Ed è un libro coraggioso e intimo. Molto più degli altri, più direttamente legati alla cronaca politica, dello stesso Antonio Polito. Sono struggenti, per esempio, le pagine in cui l’autore parla della madre e di come conservasse tutto: un tuffo nella memoria personale e collettiva, dall’eskimo ai dischi della Pfm. Ma non è una autofiction compiaciuta; non come i libri che vanno di moda di questi tempi. Perché in realtà Antonio Polito – di quando in quando – si lascia andare a qualche digressione (molto) personale solo per dimostrare come il suo camminare vada nella direzione del futuro. Un futuro che contiene il passato, è vero, ma che ogni giorno pone un po’ più avanti l’obiettivo reale del domani. Ecco perché le ultime parole sono rivolte ai figli, al testimone che l’autore lascerà loro. Il giorno in cui "comincerà una nuova vita, regalerò ai miei figli un Testimonium. Ci scriverò sopra questa frase: 'In ricordo del dovere che vi aspetta, quando toccherà a voi riprendere il cammino che vostro padre, prima o poi, lascerà interrotto' ”.

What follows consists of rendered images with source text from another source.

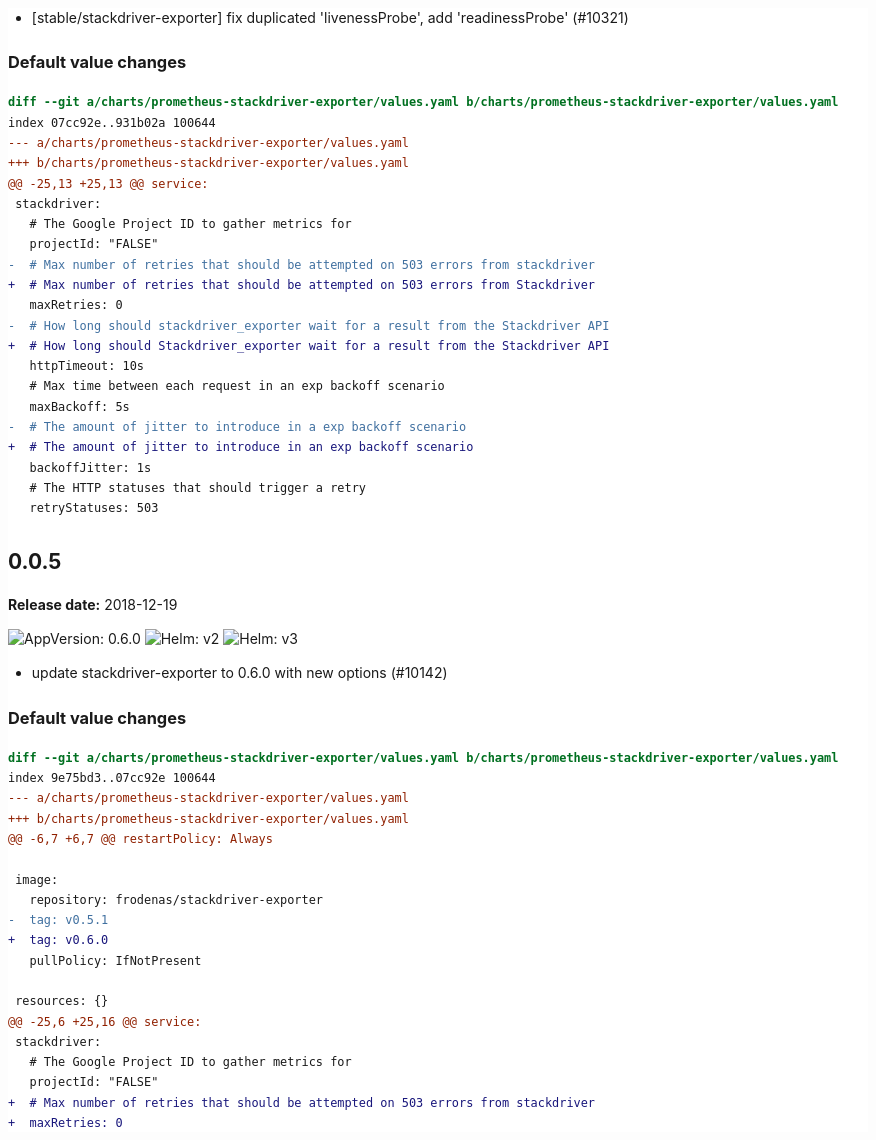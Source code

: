 
* [stable/stackdriver-exporter] fix duplicated 'livenessProbe', add 'readinessProbe' (#10321) 

### Default value changes

```diff
diff --git a/charts/prometheus-stackdriver-exporter/values.yaml b/charts/prometheus-stackdriver-exporter/values.yaml
index 07cc92e..931b02a 100644
--- a/charts/prometheus-stackdriver-exporter/values.yaml
+++ b/charts/prometheus-stackdriver-exporter/values.yaml
@@ -25,13 +25,13 @@ service:
 stackdriver:
   # The Google Project ID to gather metrics for
   projectId: "FALSE"
-  # Max number of retries that should be attempted on 503 errors from stackdriver
+  # Max number of retries that should be attempted on 503 errors from Stackdriver
   maxRetries: 0
-  # How long should stackdriver_exporter wait for a result from the Stackdriver API
+  # How long should Stackdriver_exporter wait for a result from the Stackdriver API
   httpTimeout: 10s
   # Max time between each request in an exp backoff scenario
   maxBackoff: 5s
-  # The amount of jitter to introduce in a exp backoff scenario
+  # The amount of jitter to introduce in an exp backoff scenario
   backoffJitter: 1s
   # The HTTP statuses that should trigger a retry
   retryStatuses: 503
```

## 0.0.5 

**Release date:** 2018-12-19

![AppVersion: 0.6.0](https://img.shields.io/static/v1?label=AppVersion&message=0.6.0&color=success&logo=)
![Helm: v2](https://img.shields.io/static/v1?label=Helm&message=v2&color=inactive&logo=helm)
![Helm: v3](https://img.shields.io/static/v1?label=Helm&message=v3&color=informational&logo=helm)


* update stackdriver-exporter to 0.6.0 with new options (#10142) 

### Default value changes

```diff
diff --git a/charts/prometheus-stackdriver-exporter/values.yaml b/charts/prometheus-stackdriver-exporter/values.yaml
index 9e75bd3..07cc92e 100644
--- a/charts/prometheus-stackdriver-exporter/values.yaml
+++ b/charts/prometheus-stackdriver-exporter/values.yaml
@@ -6,7 +6,7 @@ restartPolicy: Always
 
 image:
   repository: frodenas/stackdriver-exporter
-  tag: v0.5.1
+  tag: v0.6.0
   pullPolicy: IfNotPresent
 
 resources: {}
@@ -25,6 +25,16 @@ service:
 stackdriver:
   # The Google Project ID to gather metrics for
   projectId: "FALSE"
+  # Max number of retries that should be attempted on 503 errors from stackdriver
+  maxRetries: 0
```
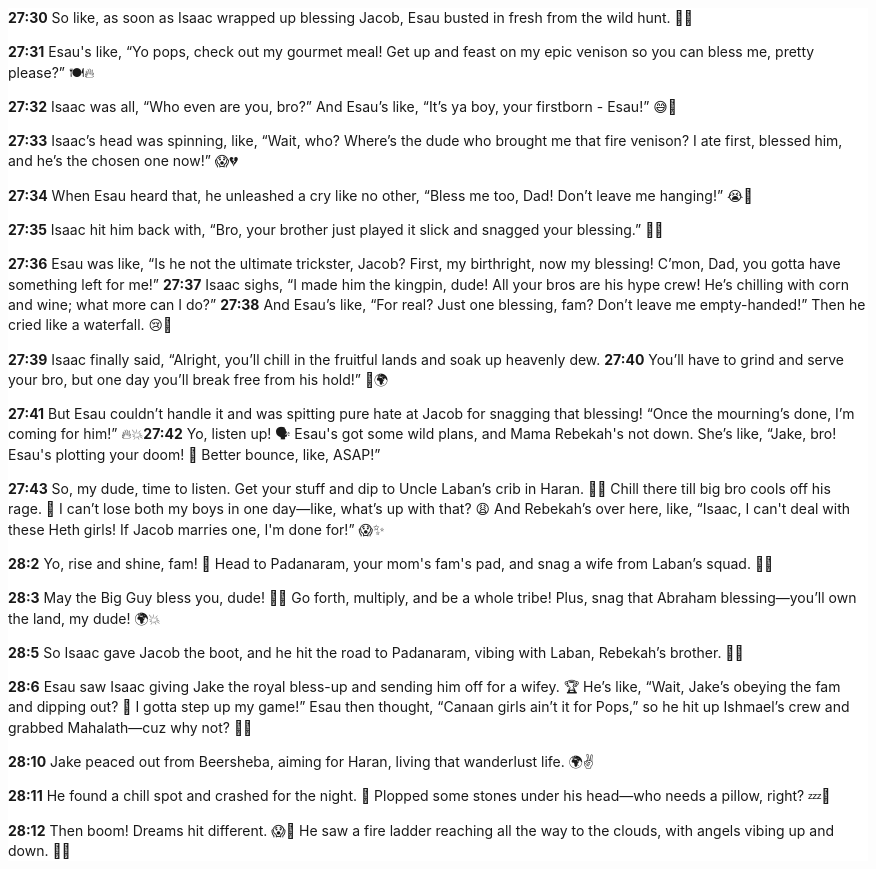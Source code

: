 **27:30** So like, as soon as Isaac wrapped up blessing Jacob, Esau busted in fresh from the wild hunt. 🦌🤠 

**27:31** Esau's like, “Yo pops, check out my gourmet meal! Get up and feast on my epic venison so you can bless me, pretty please?” 🍽️🔥

**27:32** Isaac was all, “Who even are you, bro?” And Esau’s like, “It’s ya boy, your firstborn - Esau!” 😅👑

**27:33** Isaac’s head was spinning, like, “Wait, who? Where’s the dude who brought me that fire venison? I ate first, blessed him, and he’s the chosen one now!” 😱💔

**27:34** When Esau heard that, he unleashed a cry like no other, “Bless me too, Dad! Don’t leave me hanging!” 😭🙌

**27:35** Isaac hit him back with, “Bro, your brother just played it slick and snagged your blessing.” 🤯😬

**27:36** Esau was like, “Is he not the ultimate trickster, Jacob? First, my birthright, now my blessing! C’mon, Dad, you gotta have something left for me!”  **27:37** Isaac sighs, “I made him the kingpin, dude! All your bros are his hype crew! He’s chilling with corn and wine; what more can I do?” **27:38** And Esau’s like, “For real? Just one blessing, fam? Don’t leave me empty-handed!” Then he cried like a waterfall. 😢🌊

**27:39** Isaac finally said, “Alright, you’ll chill in the fruitful lands and soak up heavenly dew. **27:40** You’ll have to grind and serve your bro, but one day you’ll break free from his hold!” 💪🌍

**27:41** But Esau couldn’t handle it and was spitting pure hate at Jacob for snagging that blessing! “Once the mourning’s done, I’m coming for him!” 🔥💥**27:42** Yo, listen up! 🗣️ Esau's got some wild plans, and Mama Rebekah's not down. She’s like, “Jake, bro! Esau's plotting your doom! 🔪 Better bounce, like, ASAP!” 

**27:43** So, my dude, time to listen. Get your stuff and dip to Uncle Laban’s crib in Haran. 🏃‍♂️ Chill there till big bro cools off his rage. 🤬 I can’t lose both my boys in one day—like, what’s up with that? 😩 And Rebekah’s over here, like, “Isaac, I can't deal with these Heth girls! If Jacob marries one, I'm done for!” 😱✨

**28:2** Yo, rise and shine, fam! 🚀 Head to Padanaram, your mom's fam's pad, and snag a wife from Laban’s squad. 👰‍♀️

**28:3** May the Big Guy bless you, dude! 🙏✨ Go forth, multiply, and be a whole tribe! Plus, snag that Abraham blessing—you’ll own the land, my dude! 🌍💥

**28:5** So Isaac gave Jacob the boot, and he hit the road to Padanaram, vibing with Laban, Rebekah’s brother. 🚗💨

**28:6** Esau saw Isaac giving Jake the royal bless-up and sending him off for a wifey. 🏆 He’s like, “Wait, Jake’s obeying the fam and dipping out? 🤔 I gotta step up my game!” Esau then thought, “Canaan girls ain’t it for Pops,” so he hit up Ishmael’s crew and grabbed Mahalath—cuz why not? 💍🔥

**28:10** Jake peaced out from Beersheba, aiming for Haran, living that wanderlust life. 🌍✌️

**28:11** He found a chill spot and crashed for the night. 🌙 Plopped some stones under his head—who needs a pillow, right? 💤🤣

**28:12** Then boom! Dreams hit different. 😱💭 He saw a fire ladder reaching all the way to the clouds, with angels vibing up and down. 👼✨
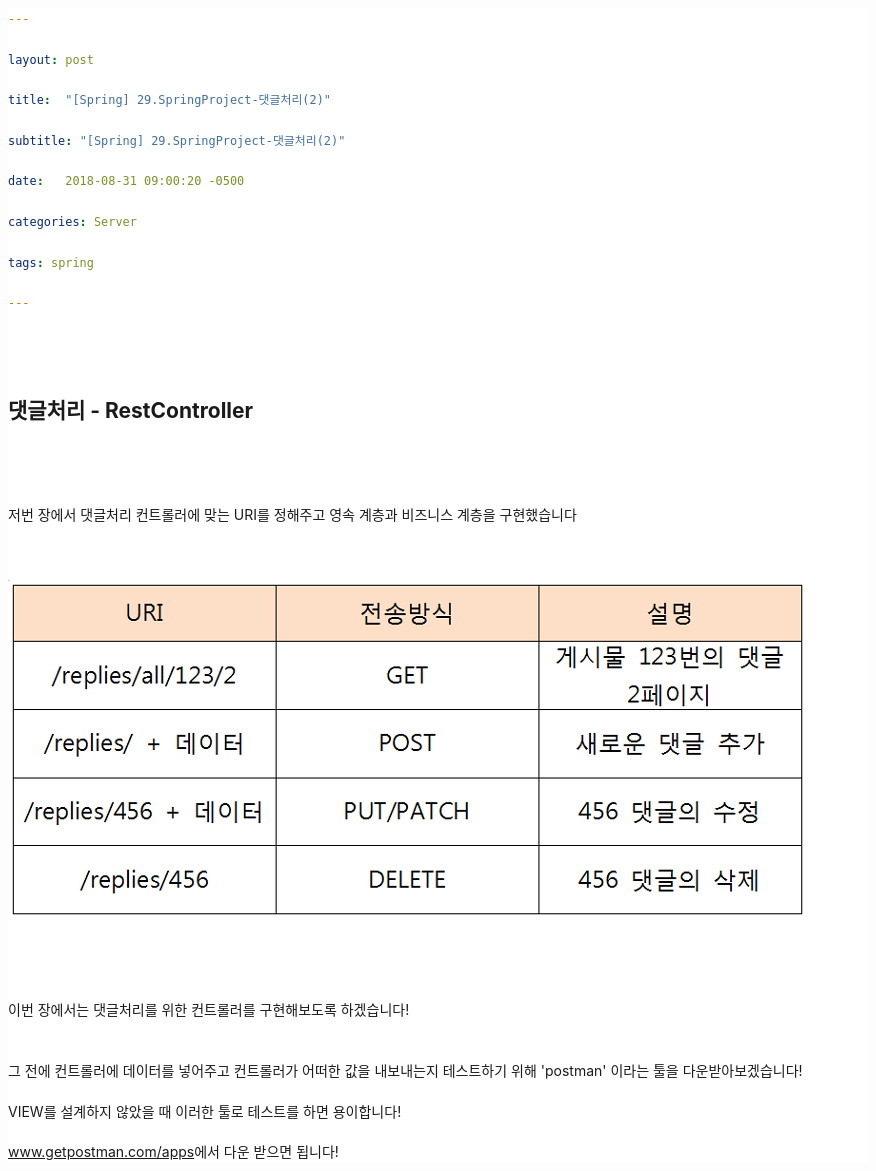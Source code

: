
 ```yaml
---

layout: post

title:  "[Spring] 29.SpringProject-댓글처리(2)"

subtitle: "[Spring] 29.SpringProject-댓글처리(2)"

date:   2018-08-31 09:00:20 -0500

categories: Server

tags: spring

---
```


<br>
<br>

## 댓글처리 - RestController

<br>
<br>
<br>
저번 장에서 댓글처리 컨트롤러에 맞는 URI를 정해주고 영속 계층과 비즈니스 계층을 구현했습니다
<br>
<br>
<br>

![image](/image/Spring_image/Spring_image_124.png)

<br>
<br>
<br>
이번 장에서는 댓글처리를 위한 컨트롤러를 구현해보도록 하겠습니다!
<br>
<br>
<br>
그 전에 컨트롤러에 데이터를 넣어주고 컨트롤러가 어떠한 값을 내보내는지 테스트하기 위해 'postman' 이라는 툴을 다운받아보겠습니다!
<br>
<br>
VIEW를 설계하지 않았을 때 이러한 툴로 테스트를 하면 용이합니다!
<br>
<br>
<a href="https://www.getpostman.com/apps">www.getpostman.com/apps</a>에서 다운 받으면 됩니다!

*NICOLA FANO (1959. Vive tra Roma e Torino dove insegna all’Accademia Albertina di Belle Arti l’astrusa materia di Letteratura e filosofia del teatro. Da quarantacinque anni va a teatro quasi tutte le sere e, giacché è recidivo, alla storia del teatro ha dedicato i numerosi libri che ha scritto. Detesta il calcio, ma gioca a pallacanestro: quando smetterà di farlo, con ogni probabilità, morirà)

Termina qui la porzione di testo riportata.